Kickstarter is inherently a risky way to spend your money. There’s always the chance the project you’re funding never sees the light of day. There’s always the chance your money will be wasted. Because of these risks, it’s very important to really look at a project and try to determine the odds of the final product reaching completion. Granted, this isn’t always an easy task. However, in the case of The Phoenix Project, I’m convinced there are better ways to spend your money.

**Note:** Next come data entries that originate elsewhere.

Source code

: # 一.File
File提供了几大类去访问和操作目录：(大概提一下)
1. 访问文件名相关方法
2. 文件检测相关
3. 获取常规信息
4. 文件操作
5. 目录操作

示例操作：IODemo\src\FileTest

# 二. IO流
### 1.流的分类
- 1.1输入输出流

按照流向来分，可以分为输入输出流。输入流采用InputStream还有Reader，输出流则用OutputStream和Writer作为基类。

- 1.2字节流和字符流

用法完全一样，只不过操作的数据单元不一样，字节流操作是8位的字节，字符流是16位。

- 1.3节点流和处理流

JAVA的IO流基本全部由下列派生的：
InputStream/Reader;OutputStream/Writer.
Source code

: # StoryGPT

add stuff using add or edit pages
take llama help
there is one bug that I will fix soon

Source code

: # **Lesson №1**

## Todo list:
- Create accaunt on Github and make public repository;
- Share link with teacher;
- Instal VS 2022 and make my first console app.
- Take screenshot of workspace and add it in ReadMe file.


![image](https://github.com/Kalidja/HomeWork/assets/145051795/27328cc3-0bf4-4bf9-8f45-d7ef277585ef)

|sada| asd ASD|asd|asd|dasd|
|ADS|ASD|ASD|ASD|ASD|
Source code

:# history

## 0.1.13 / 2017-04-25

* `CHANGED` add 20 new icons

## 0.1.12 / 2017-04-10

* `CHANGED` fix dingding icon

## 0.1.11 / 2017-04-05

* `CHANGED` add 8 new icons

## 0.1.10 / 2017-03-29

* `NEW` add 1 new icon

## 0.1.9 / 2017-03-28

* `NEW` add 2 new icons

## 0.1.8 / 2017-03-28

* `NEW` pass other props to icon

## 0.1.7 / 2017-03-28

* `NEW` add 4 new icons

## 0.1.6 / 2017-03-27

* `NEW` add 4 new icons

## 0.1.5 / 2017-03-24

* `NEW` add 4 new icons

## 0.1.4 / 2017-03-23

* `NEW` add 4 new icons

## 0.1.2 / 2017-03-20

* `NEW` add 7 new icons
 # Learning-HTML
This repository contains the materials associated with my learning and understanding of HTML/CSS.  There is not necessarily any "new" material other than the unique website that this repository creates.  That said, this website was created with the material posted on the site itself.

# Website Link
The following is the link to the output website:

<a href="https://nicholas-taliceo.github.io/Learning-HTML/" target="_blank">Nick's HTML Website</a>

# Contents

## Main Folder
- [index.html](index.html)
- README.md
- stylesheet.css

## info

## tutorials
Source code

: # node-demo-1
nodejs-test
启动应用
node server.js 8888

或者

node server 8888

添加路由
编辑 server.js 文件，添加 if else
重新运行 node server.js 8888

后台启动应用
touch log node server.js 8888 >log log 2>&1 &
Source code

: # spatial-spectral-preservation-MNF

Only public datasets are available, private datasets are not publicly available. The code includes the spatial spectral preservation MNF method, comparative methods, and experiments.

The Phoenix Project, also known as City of Titans, is the spiritual successor of the now-defunct MMO City of Heroes. It’s being put together by a group of volunteers that make up Missing Worlds Media. According to the Kickstarter page, Missing Worlds Media contains over 100 developers. They came together after it became clear City of Heroes would be no more. In an effort to create a whole new world for City of Heroes players, a Kickstarter goal of $320,000 was set. At the time of this writing, the campaign has raised over $340,000 with 22 days to go. Raising that much money in a short period of time is impressive, but you have to consider a few things. $340,000 is nowhere near enough money to create and sustain a MMO. What’s worse is Missing Worlds Media acknowledges all the money won’t actually go into developing the game.
Of the $320,000, $70,000 goes towards taxes, perks, add-ons and fees to Kickstarter and Amazon. $70,000 more goes to Epic Games for the Unreal Engine license. There’s only $180,000 left to actually make the game.
“That $180,000 is mostly going straight to software,” reads the Kickstarter page.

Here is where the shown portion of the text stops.